How You Can Help Woodcock Hunting

by Philip Bourjaily

In response to the alarming drop in woodcock numbers over the last 20 years, the U.S. Fish and Wildlife Service announced the North American Woodcock Management Plan in 1990. The Plan aims to coordinate federal, state, and private efforts to stabilize woodcock populations through land acquisition, habitat improvement, landowner education, and research.

Biologists believe habitat degradation in the northeastern breeding grounds is a leading cause of the bird's decline. For years, abandoned farmsteads in the Northeast provided the open areas and second growth woodcock need; a boom in numbers followed. Now those coverts are maturing into hardwood timbers unsuitable for woodcock, and populations are suffering. Meanwhile, little is known about the requirements of woodcock on their wintering grounds, more and more of which are being converted from bottomland timber to agriculture.

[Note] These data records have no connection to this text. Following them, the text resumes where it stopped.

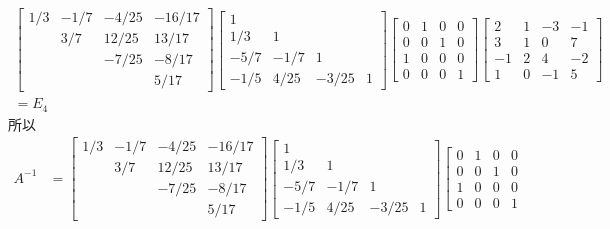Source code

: \documentclass{article}
\begin{document}
\begin{itemize}
\begin{spacing}{1.5}
    $$
    \begin{array}{l}
    \left[\begin{array}{cccc}
        1/3 & -1/7 & -4/25 & -16/17 \\  & 3/7 & 12/25 & 13/17 \\  &  & -7/25 & -8/17 \\  & & & 5/17
    \end{array}\right]
    \left[\begin{array}{cccc}
        1 & & &  \\ 1/3 &    1 &  & \\ -5/7 & -1/7 &  1 &  \\ -1/5 & 4/25 & -3/25 &    1
    \end{array}\right]
    \left[\begin{array}{cccc}
        0 &    1 &    0 &    0 \\    0 &    0 &    1 &    0 \\    1 &    0 &    0 &    0 \\    0 &    0 &    0 &    1
    \end{array}\right]
    \left[\begin{array}{cccc}
        2 &    1 &   -3 &   -1 \\    3 &    1 &    0 &    7 \\   -1 &    2 &    4 &   -2 \\    1 &    0 &   -1 &    5
    \end{array}\right]\\
    = E_4
    \end{array}
    $$
    所以 $$
    \begin{array}{ll}
        A^{-1} &= \left[\begin{array}{cccc}
        1/3 & -1/7 & -4/25 & -16/17 \\  & 3/7 & 12/25 & 13/17 \\  &  & -7/25 & -8/17 \\  & & & 5/17
    \end{array}\right]
    \left[\begin{array}{cccc}
        1 & & &  \\ 1/3 &    1 &  & \\ -5/7 & -1/7 &  1 &  \\ -1/5 & 4/25 & -3/25 &    1
    \end{array}\right]
    \left[\begin{array}{cccc}
        0 &    1 &    0 &    0 \\    0 &    0 &    1 &    0 \\    1 &    0 &    0 &    0 \\    0 &    0 &    0 &    1

\end{array}
\end{array}$$
\end{spacing}
\end{itemize}
\end{document}
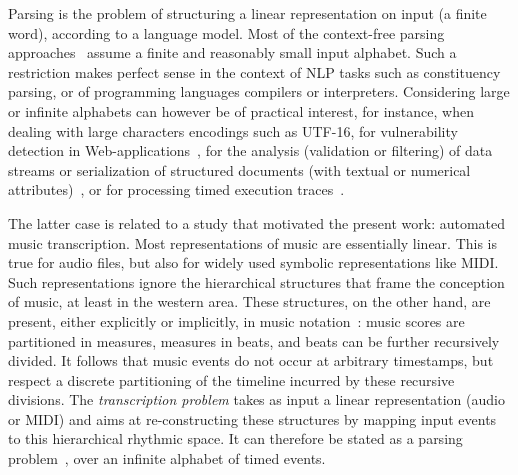 %
%
Parsing %
is the problem %
of structuring a linear representation on input %
(a finite word), according to a language model. %
%
Most of the context-free parsing approaches~\cite{GruneJacobs08parsing}
assume a finite and reasonably small input alphabet. %
Such a restriction makes perfect sense in the context of
NLP tasks such as constituency parsing,
or of programming languages compilers or interpreters.
Considering large or infinite alphabets can however be of
practical interest, %
%
for instance, when dealing with large characters encodings such as UTF-16, %
\eg for vulnerability detection in Web-applications~\cite{dAntoni21CACM},
%
for the analysis (\eg validation or filtering)
of data streams or serialization of structured documents
(with textual or numerical attributes)~\cite{Segoufin06csl},
or for processing timed execution traces~\cite{Bouyer03algebraic}.
%

The latter case is related to a study that motivated the present work:
automated music transcription. Most representations of music are
essentially linear. This is true for audio files,
but also for widely used symbolic representations like MIDI.
Such representations ignore the hierarchical structures that frame the
conception of music, at least in the western area. These structures, on the other hand,
are present, either explicitly  or implicitly,
in music notation~\cite{Gould11Notation}: music scores are partitioned in measures, measures
in beats, and beats can be further recursively divided.
It follows that music events do not occur at arbitrary timestamps,
but respect a discrete partitioning of the  timeline incurred by
these recursive divisions.
The \emph{transcription problem} takes
as input a linear representation (audio or MIDI) and aims at re-constructing
these structures
by mapping input events to this hierarchical rhythmic space.
It can therefore be stated as a parsing problem~\cite{foscarin:hal-01988990},
over an infinite alphabet of timed events.

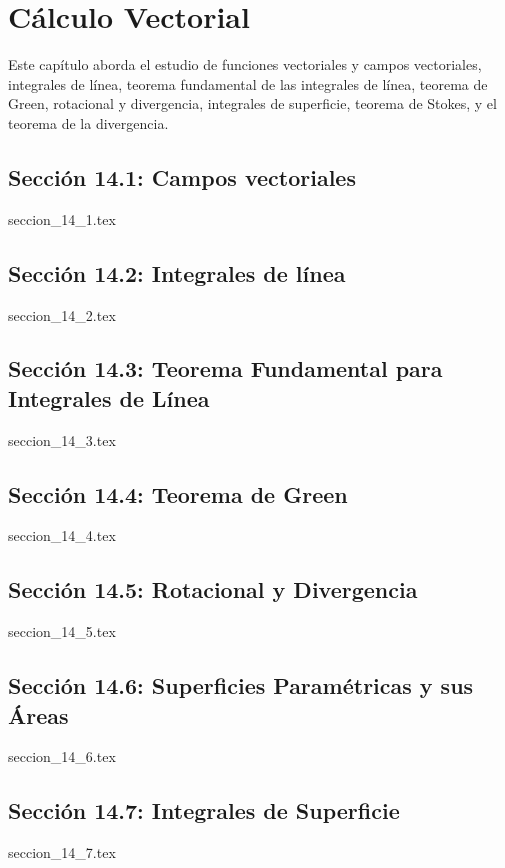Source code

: \chapter{Cálculo Vectorial}
\label{cap:calculo_vectorial}

Este capítulo aborda el estudio de funciones vectoriales y campos vectoriales, integrales de línea, teorema fundamental de las integrales de línea, teorema de Green, rotacional y divergencia, integrales de superficie, teorema de Stokes, y el teorema de la divergencia.

\section*{Sección 14.1: Campos vectoriales}
{seccion_14_1.tex}

\section*{Sección 14.2: Integrales de línea}
{seccion_14_2.tex}

\section*{Sección 14.3: Teorema Fundamental para Integrales de Línea}
{seccion_14_3.tex}

\section*{Sección 14.4: Teorema de Green}
{seccion_14_4.tex}

\section*{Sección 14.5: Rotacional y Divergencia}
{seccion_14_5.tex}

\section*{Sección 14.6: Superficies Paramétricas y sus Áreas}
{seccion_14_6.tex}

\section*{Sección 14.7: Integrales de Superficie}
{seccion_14_7.tex}


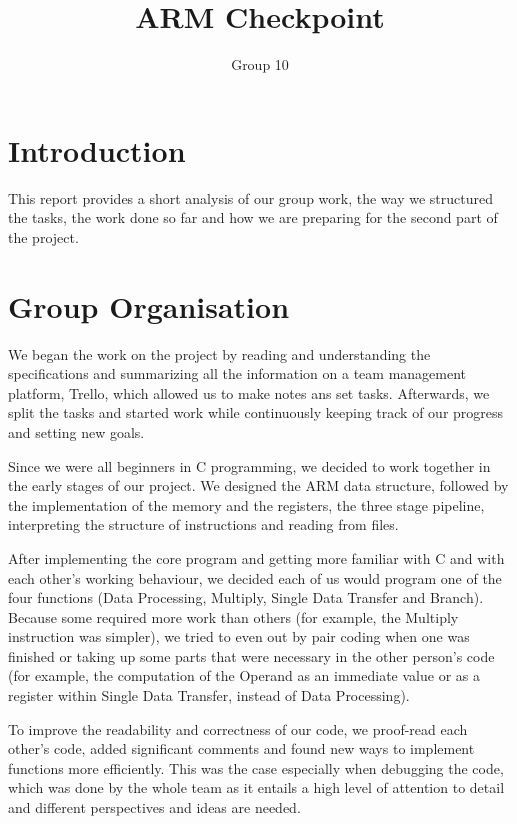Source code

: \documentclass[11pt]{article}
\begin{document}
\title{ARM Checkpoint }
\author{Group 10}

\maketitle

\section{Introduction} 
This report provides a short analysis of our group work, the way we structured the tasks, the work done so far and how we are preparing for the second part of the project.

\section{Group Organisation}
We began the work on the project by reading and understanding the specifications and summarizing all the information on a team management platform, Trello, which allowed us to make notes ans set tasks. Afterwards, we split the tasks and started work while continuously keeping track of our progress and setting new goals.  \\ \par \noindent
Since we were all beginners in C programming, we decided to work together in the early stages of our project. We designed the ARM data structure, followed by the implementation of the memory and the registers, the three stage pipeline, interpreting the structure of instructions and reading from files. \\ \par \noindent
After implementing the core program and getting more familiar with C and with each other’s working behaviour, we decided each of us would program one of the four functions (Data Processing, Multiply, Single Data Transfer and Branch). Because some required more work than others (for example, the Multiply instruction was simpler), we tried to even out by pair coding when one was finished or taking up some parts that were necessary in the other person's code (for example, the computation of the Operand as an immediate value or as a register within Single Data Transfer, instead of Data Processing). \\ \par \noindent
To improve the readability and correctness of our code, we proof-read each other's code, added significant comments and found new ways to implement functions more efficiently. This was the case especially when debugging the code, which was done by the whole team as it entails a high level of attention to detail and different perspectives and ideas are needed. \\ \par \noindent
\end{document}
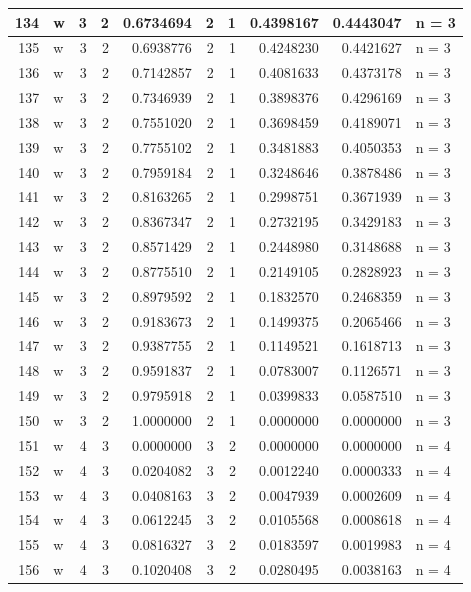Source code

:\documentclass[
  letterpaper,
  DIV=11,
  numbers=noendperiod]{scrreprt}
\begin{document}
\begin{table}
\begin{tabular}[t]{r|l|r|r|r|r|r|r|r|l}
\hline
134 & w & 3 & 2 & 0.6734694 & 2 & 1 & 0.4398167 & 0.4443047 & n = 3\\
\hline
135 & w & 3 & 2 & 0.6938776 & 2 & 1 & 0.4248230 & 0.4421627 & n = 3\\
\hline
136 & w & 3 & 2 & 0.7142857 & 2 & 1 & 0.4081633 & 0.4373178 & n = 3\\
\hline
137 & w & 3 & 2 & 0.7346939 & 2 & 1 & 0.3898376 & 0.4296169 & n = 3\\
\hline
138 & w & 3 & 2 & 0.7551020 & 2 & 1 & 0.3698459 & 0.4189071 & n = 3\\
\hline
139 & w & 3 & 2 & 0.7755102 & 2 & 1 & 0.3481883 & 0.4050353 & n = 3\\
\hline
140 & w & 3 & 2 & 0.7959184 & 2 & 1 & 0.3248646 & 0.3878486 & n = 3\\
\hline
141 & w & 3 & 2 & 0.8163265 & 2 & 1 & 0.2998751 & 0.3671939 & n = 3\\
\hline
142 & w & 3 & 2 & 0.8367347 & 2 & 1 & 0.2732195 & 0.3429183 & n = 3\\
\hline
143 & w & 3 & 2 & 0.8571429 & 2 & 1 & 0.2448980 & 0.3148688 & n = 3\\
\hline
144 & w & 3 & 2 & 0.8775510 & 2 & 1 & 0.2149105 & 0.2828923 & n = 3\\
\hline
145 & w & 3 & 2 & 0.8979592 & 2 & 1 & 0.1832570 & 0.2468359 & n = 3\\
\hline
146 & w & 3 & 2 & 0.9183673 & 2 & 1 & 0.1499375 & 0.2065466 & n = 3\\
\hline
147 & w & 3 & 2 & 0.9387755 & 2 & 1 & 0.1149521 & 0.1618713 & n = 3\\
\hline
148 & w & 3 & 2 & 0.9591837 & 2 & 1 & 0.0783007 & 0.1126571 & n = 3\\
\hline
149 & w & 3 & 2 & 0.9795918 & 2 & 1 & 0.0399833 & 0.0587510 & n = 3\\
\hline
150 & w & 3 & 2 & 1.0000000 & 2 & 1 & 0.0000000 & 0.0000000 & n = 3\\
\hline
151 & w & 4 & 3 & 0.0000000 & 3 & 2 & 0.0000000 & 0.0000000 & n = 4\\
\hline
152 & w & 4 & 3 & 0.0204082 & 3 & 2 & 0.0012240 & 0.0000333 & n = 4\\
\hline
153 & w & 4 & 3 & 0.0408163 & 3 & 2 & 0.0047939 & 0.0002609 & n = 4\\
\hline
154 & w & 4 & 3 & 0.0612245 & 3 & 2 & 0.0105568 & 0.0008618 & n = 4\\
\hline
155 & w & 4 & 3 & 0.0816327 & 3 & 2 & 0.0183597 & 0.0019983 & n = 4\\
\hline
156 & w & 4 & 3 & 0.1020408 & 3 & 2 & 0.0280495 & 0.0038163 & n = 4\\

\end{tabular}
\end{table}
\end{document}
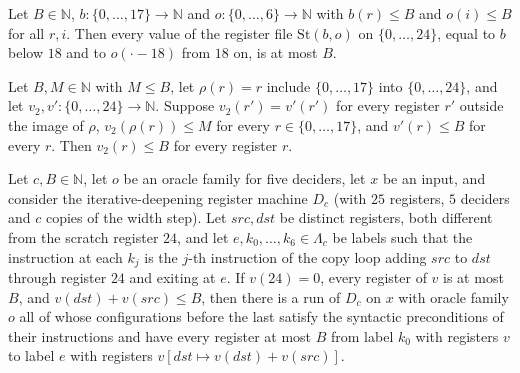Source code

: \begin{theorem}
\label{Complexity.LogProg.SavitchARM.dpSt_bd}
\leanok
{}
Let $B\in\mathbb{N}$, $b:\{0,\dots,17\}\to\mathbb{N}$ and $o:\{0,\dots,6\}\to\mathbb{N}$ with
$b(r)\le B$ and $o(i)\le B$ for all $r,i$. Then every value of the register file
$\mathrm{St}(b,o)$ on $\{0,\dots,24\}$, equal to $b$ below $18$ and to $o(\cdot-18)$ from $18$ on,
is at most $B$.
\end{theorem}

\begin{theorem}
\label{Complexity.LogProg.SavitchARM.dp_bd_blk}
\leanok
{}
Let $B,M\in\mathbb{N}$ with $M\le B$, let $\rho(r)=r$ include $\{0,\dots,17\}$ into
$\{0,\dots,24\}$, and let $v_2,v':\{0,\dots,24\}\to\mathbb{N}$. Suppose $v_2(r')=v'(r')$ for every
register $r'$ outside the image of $\rho$, $v_2(\rho(r))\le M$ for every $r\in\{0,\dots,17\}$, and
$v'(r)\le B$ for every $r$. Then $v_2(r)\le B$ for every register $r$.
\end{theorem}

\begin{theorem}
\label{Complexity.LogProg.SavitchARM.dp_copy}
\leanok
{}
Let $c,B\in\mathbb{N}$, let $o$ be an oracle family for five deciders, let $x$ be an input, and
consider the iterative-deepening register machine $D_c$ (with $25$ registers, $5$ deciders and $c$ copies of the width step). Let $\mathit{src},\mathit{dst}$ be distinct registers, both different from the
scratch register $24$, and let $e,k_0,\dots,k_6\in\Lambda_c$ be labels such that the instruction at
each $k_j$ is the $j$-th instruction of the copy loop adding $\mathit{src}$ to $\mathit{dst}$
through register $24$ and exiting at $e$. If $v(24)=0$, every register of $v$ is at most $B$, and
$v(\mathit{dst})+v(\mathit{src})\le B$, then there is a run of $D_c$ on $x$ with oracle family $o$ all of whose configurations before the last satisfy the syntactic preconditions of their instructions and have every register at most $B$ from label $k_0$ with registers $v$
to label $e$ with registers $v[\mathit{dst}\mapsto v(\mathit{dst})+v(\mathit{src})]$.
\end{theorem}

Sportsmen can help the Woodcock Plan meet its goals. "If you live in the South," says Ashley Straw, US Fish and Wildlife Service Woodcock Specialist "we need you in the wing survey. If you live in the North, read our book."

Hunters participating in the wing survey send wings from birds they kill to FWS biologists. The resulting data provides important clues about brood success and hunting mortality. As managers try to gain a clearer understanding of woodcock on the wintering grounds, wing survey data provided by hunters in those areas becomes vital. At this time, however, only a very few hunters outside the Northeast and upper Midwest participate in the wing survey.

The book Straw refers to is A Landowner's Guide to Woodcock Habitat Management in the Northeast. This free publication shows landowners how to manage their property by using selective timber harvests to insure that a wide range of age classes of trees exists in their woodlots. "Sustained yield practices will help us break out of the boom and bust cycle we're caught in now," says Straw. Because much of the best woodcock habitat in the Northeast is privately owned, Straw believes the cooperation of private landowners is critical.